▸ **What to produce**: Whenever a line in the material below contains "Received", copy that line.

┏━━

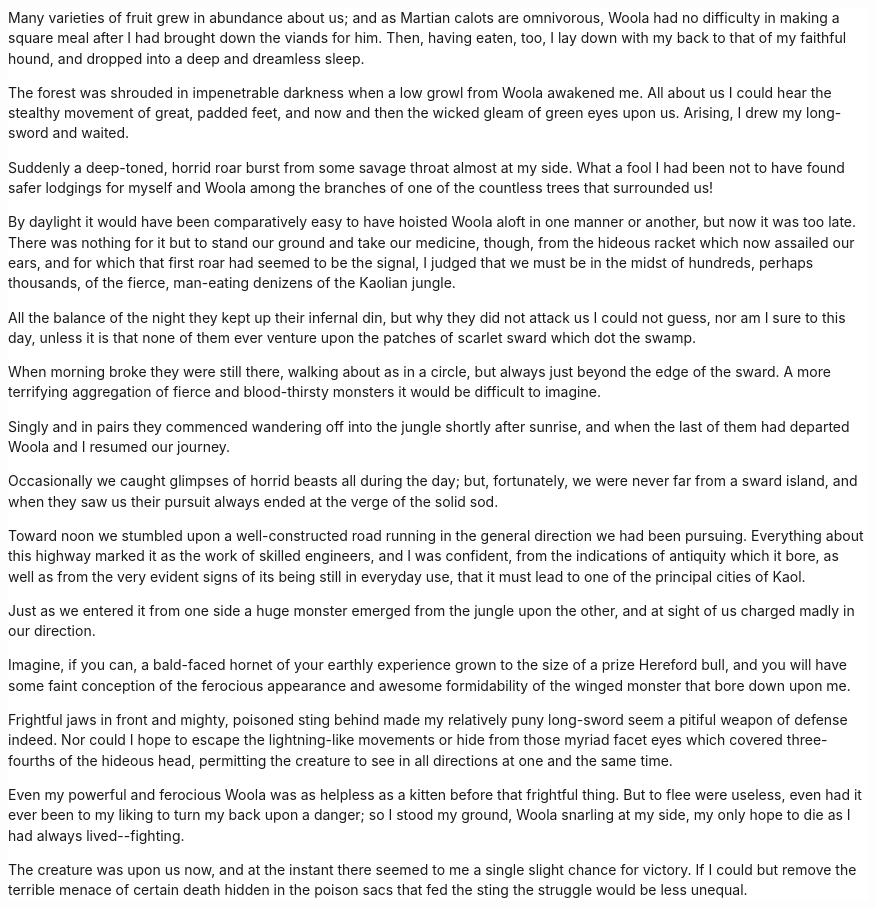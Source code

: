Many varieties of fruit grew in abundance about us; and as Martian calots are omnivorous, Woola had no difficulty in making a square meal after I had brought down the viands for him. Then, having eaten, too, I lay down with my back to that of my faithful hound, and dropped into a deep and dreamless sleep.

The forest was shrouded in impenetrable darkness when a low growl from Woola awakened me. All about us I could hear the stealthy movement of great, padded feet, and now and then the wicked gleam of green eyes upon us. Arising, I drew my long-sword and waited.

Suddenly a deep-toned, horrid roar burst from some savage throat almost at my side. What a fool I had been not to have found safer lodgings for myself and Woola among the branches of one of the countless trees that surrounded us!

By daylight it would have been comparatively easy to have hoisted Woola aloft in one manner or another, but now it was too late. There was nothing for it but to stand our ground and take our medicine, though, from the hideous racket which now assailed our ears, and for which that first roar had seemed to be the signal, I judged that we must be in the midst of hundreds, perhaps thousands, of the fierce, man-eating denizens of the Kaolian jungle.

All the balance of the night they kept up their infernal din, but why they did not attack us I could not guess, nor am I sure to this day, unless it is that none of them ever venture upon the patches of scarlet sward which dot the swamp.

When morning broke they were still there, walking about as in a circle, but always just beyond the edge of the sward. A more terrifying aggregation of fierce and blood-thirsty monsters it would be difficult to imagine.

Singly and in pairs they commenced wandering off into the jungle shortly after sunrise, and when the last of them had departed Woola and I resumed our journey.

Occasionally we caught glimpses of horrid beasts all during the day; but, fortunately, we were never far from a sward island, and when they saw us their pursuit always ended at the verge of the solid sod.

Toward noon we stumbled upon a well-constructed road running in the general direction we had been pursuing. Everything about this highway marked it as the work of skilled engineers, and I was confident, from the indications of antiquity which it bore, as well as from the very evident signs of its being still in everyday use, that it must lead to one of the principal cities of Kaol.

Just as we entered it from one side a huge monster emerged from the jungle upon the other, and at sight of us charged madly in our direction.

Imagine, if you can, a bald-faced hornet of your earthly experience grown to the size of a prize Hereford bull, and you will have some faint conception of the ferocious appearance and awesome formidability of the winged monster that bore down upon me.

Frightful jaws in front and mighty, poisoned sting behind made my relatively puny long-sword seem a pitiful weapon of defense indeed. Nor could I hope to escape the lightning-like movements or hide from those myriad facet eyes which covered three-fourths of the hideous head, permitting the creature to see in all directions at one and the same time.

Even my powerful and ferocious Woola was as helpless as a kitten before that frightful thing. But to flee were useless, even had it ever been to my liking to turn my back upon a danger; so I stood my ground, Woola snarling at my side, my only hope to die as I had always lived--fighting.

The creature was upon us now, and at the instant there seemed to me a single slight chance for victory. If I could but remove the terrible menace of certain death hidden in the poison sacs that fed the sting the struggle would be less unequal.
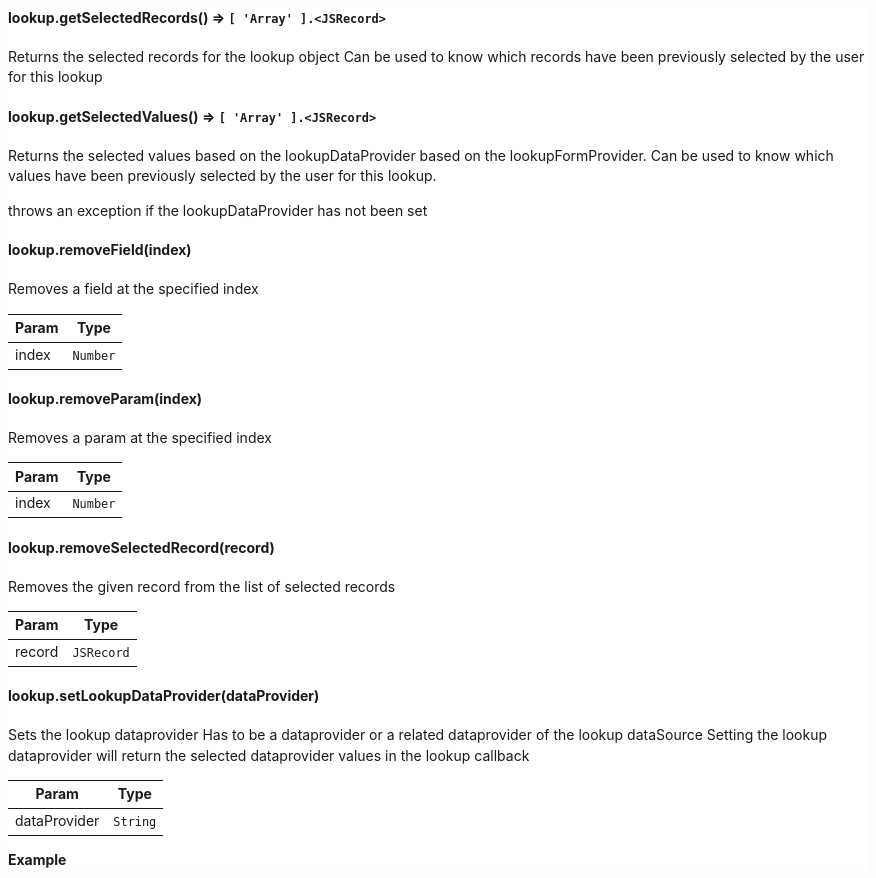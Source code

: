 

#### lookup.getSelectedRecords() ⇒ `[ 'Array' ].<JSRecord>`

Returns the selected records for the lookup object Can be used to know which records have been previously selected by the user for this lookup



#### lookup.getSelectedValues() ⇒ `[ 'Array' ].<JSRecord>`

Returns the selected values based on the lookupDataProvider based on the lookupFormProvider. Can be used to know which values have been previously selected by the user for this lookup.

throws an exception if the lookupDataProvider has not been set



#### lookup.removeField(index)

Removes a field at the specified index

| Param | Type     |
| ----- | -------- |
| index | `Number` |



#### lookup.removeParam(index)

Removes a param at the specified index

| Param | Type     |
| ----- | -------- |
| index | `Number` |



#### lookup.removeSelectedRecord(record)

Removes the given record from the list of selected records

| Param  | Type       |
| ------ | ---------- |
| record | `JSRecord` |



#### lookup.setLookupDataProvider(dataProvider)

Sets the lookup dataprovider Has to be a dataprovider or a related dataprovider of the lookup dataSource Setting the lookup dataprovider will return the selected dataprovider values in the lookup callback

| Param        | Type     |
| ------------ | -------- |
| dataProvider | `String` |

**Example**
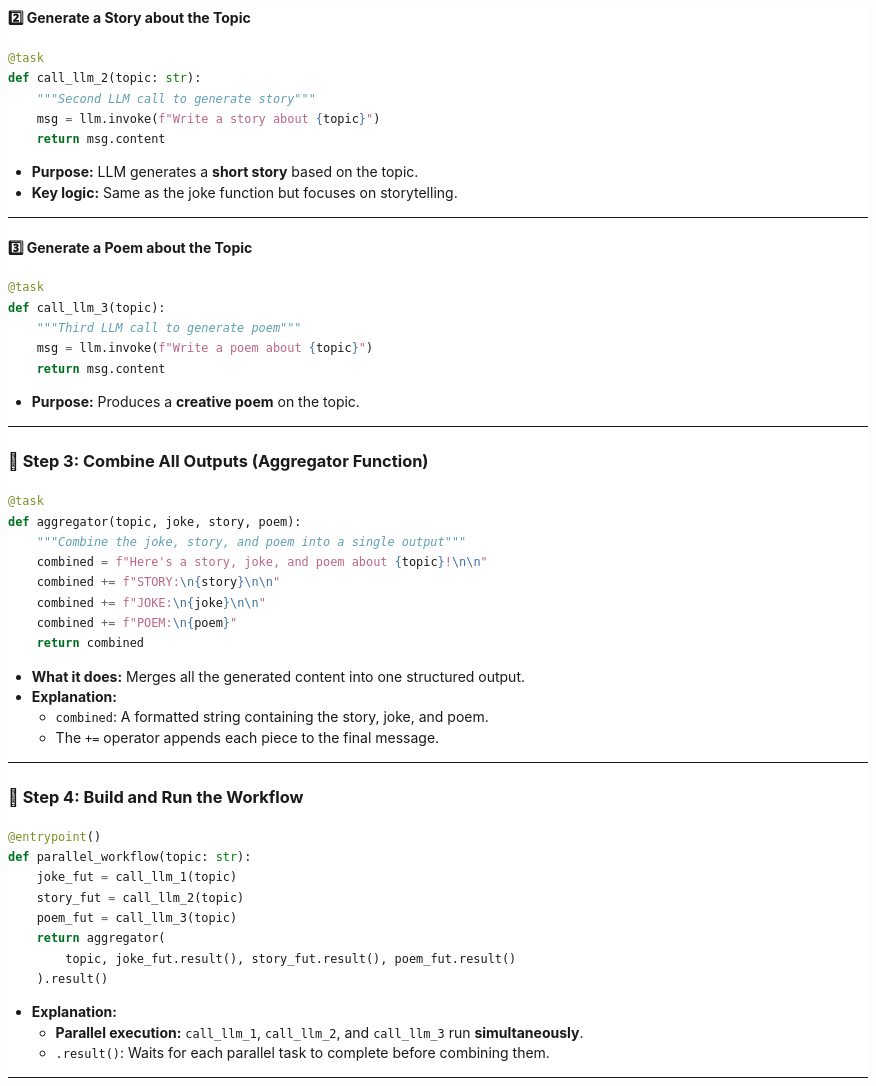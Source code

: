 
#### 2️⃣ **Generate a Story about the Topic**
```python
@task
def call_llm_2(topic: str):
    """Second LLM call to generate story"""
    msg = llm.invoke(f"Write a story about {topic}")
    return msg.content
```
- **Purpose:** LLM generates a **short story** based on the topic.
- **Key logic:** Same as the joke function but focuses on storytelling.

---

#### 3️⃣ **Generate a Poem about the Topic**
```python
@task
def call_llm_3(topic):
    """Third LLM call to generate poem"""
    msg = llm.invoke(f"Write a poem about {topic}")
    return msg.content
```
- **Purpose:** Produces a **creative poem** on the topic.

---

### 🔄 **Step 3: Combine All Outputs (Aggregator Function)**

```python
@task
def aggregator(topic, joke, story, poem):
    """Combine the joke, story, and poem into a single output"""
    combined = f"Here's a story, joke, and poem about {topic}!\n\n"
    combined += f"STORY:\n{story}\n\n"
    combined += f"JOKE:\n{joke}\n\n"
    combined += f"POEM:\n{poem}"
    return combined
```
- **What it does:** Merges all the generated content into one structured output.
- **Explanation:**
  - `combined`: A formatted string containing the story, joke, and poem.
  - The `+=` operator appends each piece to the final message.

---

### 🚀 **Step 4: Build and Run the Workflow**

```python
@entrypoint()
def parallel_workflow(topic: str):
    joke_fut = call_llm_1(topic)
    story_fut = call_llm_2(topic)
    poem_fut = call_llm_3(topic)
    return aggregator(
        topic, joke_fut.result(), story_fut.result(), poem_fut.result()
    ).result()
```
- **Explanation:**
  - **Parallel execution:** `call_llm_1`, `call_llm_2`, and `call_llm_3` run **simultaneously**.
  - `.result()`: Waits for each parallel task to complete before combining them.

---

┗━━
┏━━

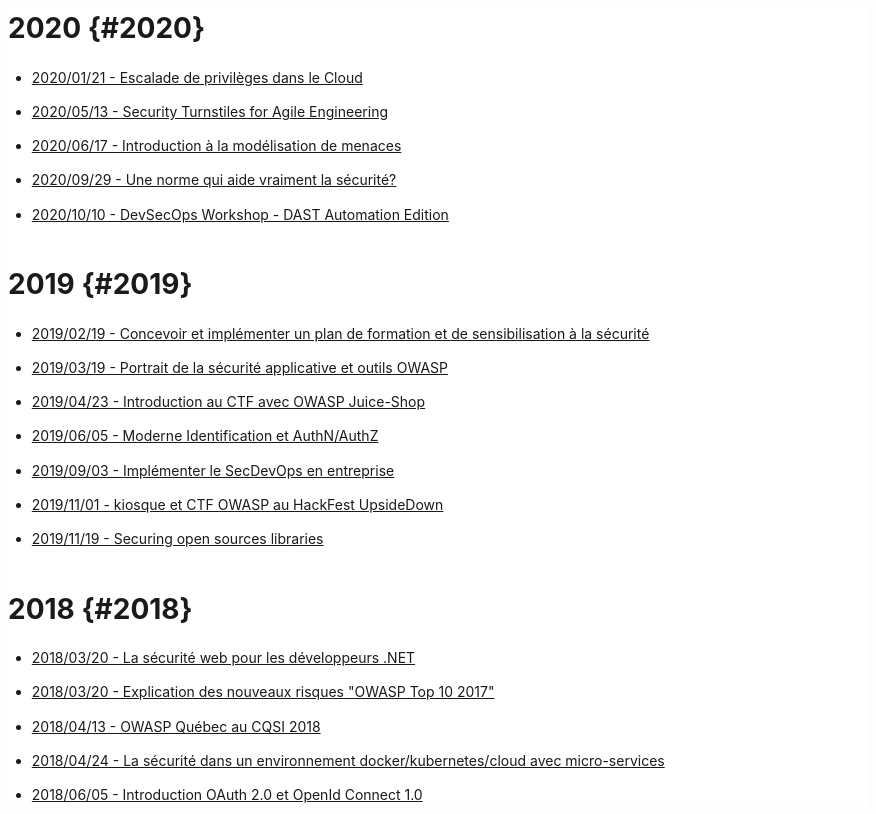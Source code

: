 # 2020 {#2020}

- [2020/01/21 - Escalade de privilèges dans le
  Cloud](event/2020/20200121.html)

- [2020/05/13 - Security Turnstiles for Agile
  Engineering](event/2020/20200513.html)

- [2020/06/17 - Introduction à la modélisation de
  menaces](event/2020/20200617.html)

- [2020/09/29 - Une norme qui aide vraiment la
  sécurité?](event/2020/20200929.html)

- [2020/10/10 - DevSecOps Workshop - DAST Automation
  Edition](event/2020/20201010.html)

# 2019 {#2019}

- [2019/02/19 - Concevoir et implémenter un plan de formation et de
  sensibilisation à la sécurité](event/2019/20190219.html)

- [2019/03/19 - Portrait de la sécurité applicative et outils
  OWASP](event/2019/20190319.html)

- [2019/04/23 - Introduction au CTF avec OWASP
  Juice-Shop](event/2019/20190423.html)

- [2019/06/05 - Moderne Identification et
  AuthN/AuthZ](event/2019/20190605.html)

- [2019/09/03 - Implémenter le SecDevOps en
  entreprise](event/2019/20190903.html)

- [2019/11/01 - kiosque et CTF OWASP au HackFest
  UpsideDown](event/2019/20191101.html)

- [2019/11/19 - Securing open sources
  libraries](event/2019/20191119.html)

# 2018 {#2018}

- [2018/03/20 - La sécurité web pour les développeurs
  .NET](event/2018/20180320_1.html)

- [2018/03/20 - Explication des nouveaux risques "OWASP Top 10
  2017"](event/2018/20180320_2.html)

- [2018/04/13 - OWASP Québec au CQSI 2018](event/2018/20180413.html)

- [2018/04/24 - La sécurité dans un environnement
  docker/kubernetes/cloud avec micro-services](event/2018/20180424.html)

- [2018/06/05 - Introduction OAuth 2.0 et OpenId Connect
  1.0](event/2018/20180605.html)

┗━━
┏━━

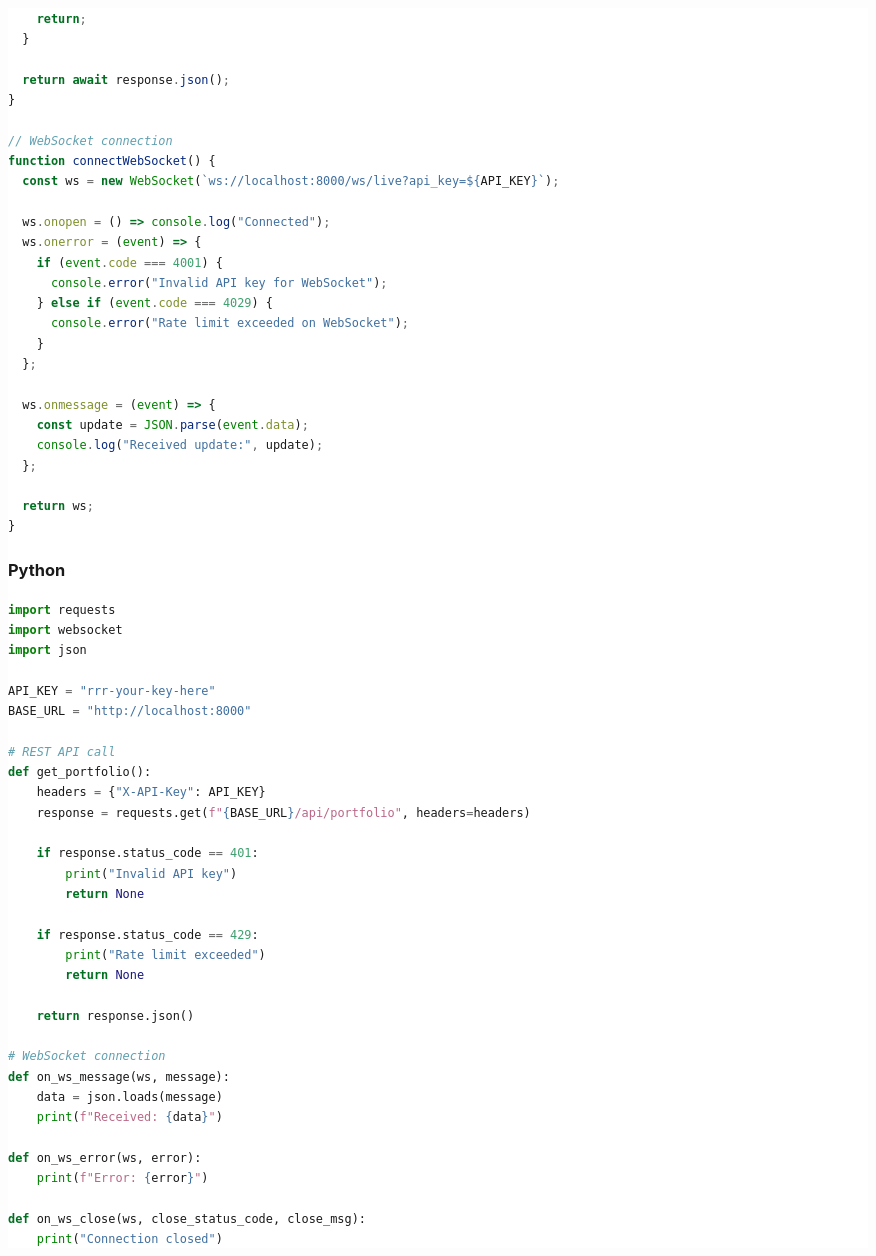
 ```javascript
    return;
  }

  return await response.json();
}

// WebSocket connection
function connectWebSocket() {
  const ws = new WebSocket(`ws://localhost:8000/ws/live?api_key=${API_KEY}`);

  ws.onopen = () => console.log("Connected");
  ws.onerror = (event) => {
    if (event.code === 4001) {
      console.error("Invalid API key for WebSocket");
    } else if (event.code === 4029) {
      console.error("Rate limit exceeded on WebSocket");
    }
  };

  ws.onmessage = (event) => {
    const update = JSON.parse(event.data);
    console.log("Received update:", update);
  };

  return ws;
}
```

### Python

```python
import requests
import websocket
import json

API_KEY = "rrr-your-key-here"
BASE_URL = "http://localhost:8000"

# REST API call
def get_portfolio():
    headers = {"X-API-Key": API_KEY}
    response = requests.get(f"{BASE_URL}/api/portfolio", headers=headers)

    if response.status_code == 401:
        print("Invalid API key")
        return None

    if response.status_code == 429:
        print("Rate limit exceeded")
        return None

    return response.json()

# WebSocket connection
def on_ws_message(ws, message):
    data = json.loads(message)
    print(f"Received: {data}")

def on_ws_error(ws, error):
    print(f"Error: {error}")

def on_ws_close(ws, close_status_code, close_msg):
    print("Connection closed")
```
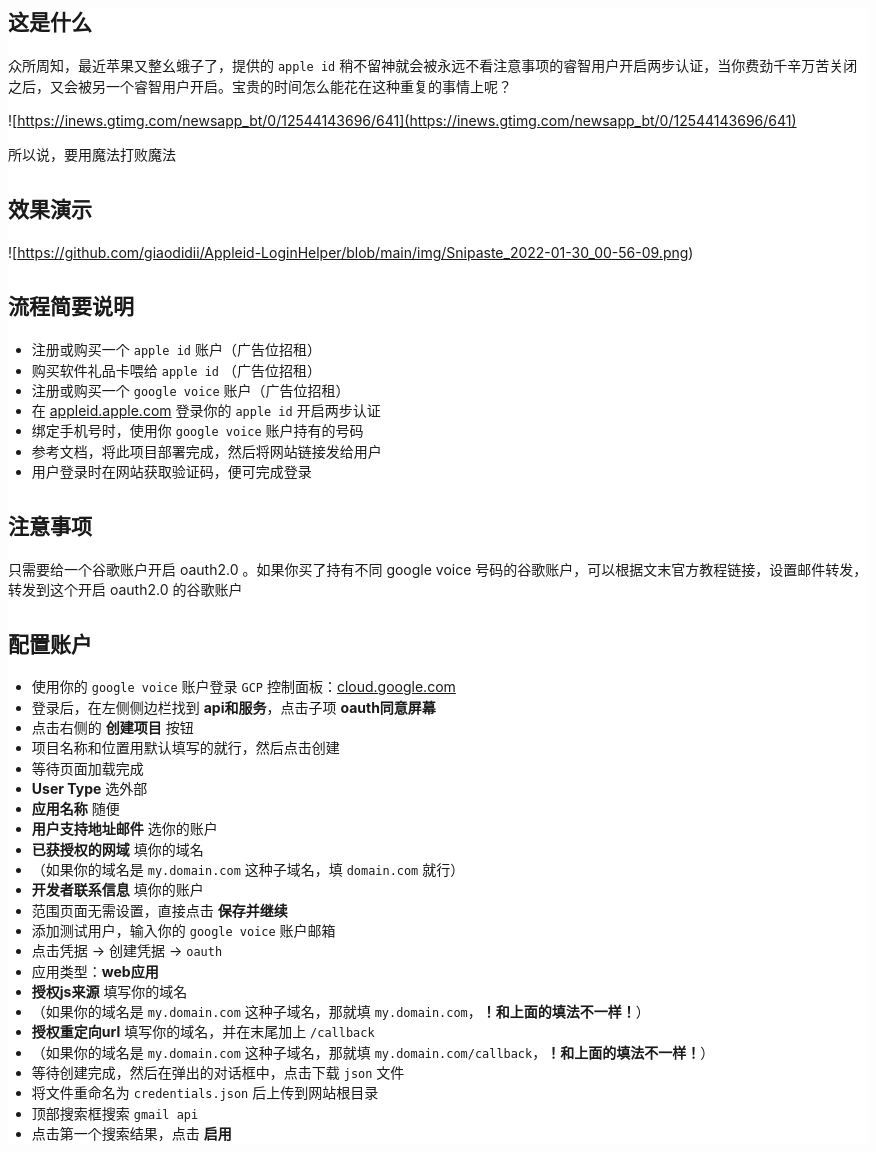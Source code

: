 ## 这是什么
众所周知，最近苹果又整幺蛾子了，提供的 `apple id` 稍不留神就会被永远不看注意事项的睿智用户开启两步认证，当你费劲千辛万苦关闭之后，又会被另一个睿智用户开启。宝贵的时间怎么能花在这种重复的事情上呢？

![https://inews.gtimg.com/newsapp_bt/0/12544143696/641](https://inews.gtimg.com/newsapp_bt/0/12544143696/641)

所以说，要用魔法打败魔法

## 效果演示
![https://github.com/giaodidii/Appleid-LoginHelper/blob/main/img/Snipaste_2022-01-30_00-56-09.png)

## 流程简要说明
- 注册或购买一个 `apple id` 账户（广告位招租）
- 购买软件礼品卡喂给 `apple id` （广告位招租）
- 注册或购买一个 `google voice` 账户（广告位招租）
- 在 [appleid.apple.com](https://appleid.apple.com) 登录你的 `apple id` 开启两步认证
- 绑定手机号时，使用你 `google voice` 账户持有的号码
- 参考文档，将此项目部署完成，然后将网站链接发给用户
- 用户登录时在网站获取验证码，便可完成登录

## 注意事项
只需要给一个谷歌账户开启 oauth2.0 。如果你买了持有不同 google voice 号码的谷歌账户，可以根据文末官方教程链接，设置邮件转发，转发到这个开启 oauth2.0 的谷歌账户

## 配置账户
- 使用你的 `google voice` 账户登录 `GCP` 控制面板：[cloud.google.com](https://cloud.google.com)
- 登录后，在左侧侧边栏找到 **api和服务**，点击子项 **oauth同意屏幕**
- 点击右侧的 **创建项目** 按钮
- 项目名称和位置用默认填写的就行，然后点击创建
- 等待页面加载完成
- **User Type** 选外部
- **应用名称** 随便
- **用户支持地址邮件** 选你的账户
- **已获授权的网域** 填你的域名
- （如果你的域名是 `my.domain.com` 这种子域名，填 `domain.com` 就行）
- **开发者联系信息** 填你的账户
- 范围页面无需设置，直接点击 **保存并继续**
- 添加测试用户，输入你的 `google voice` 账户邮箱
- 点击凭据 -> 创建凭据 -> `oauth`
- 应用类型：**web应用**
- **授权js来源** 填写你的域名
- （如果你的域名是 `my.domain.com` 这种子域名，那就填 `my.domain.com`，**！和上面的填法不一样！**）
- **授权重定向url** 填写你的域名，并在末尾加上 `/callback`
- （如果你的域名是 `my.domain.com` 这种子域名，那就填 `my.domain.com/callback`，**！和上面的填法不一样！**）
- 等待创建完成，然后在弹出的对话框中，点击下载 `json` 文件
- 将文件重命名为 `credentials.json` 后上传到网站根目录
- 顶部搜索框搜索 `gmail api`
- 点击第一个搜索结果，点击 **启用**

┗━━

▸ **Response area**:
    console.log("Received update:", update);
    print(f"Received: {data}")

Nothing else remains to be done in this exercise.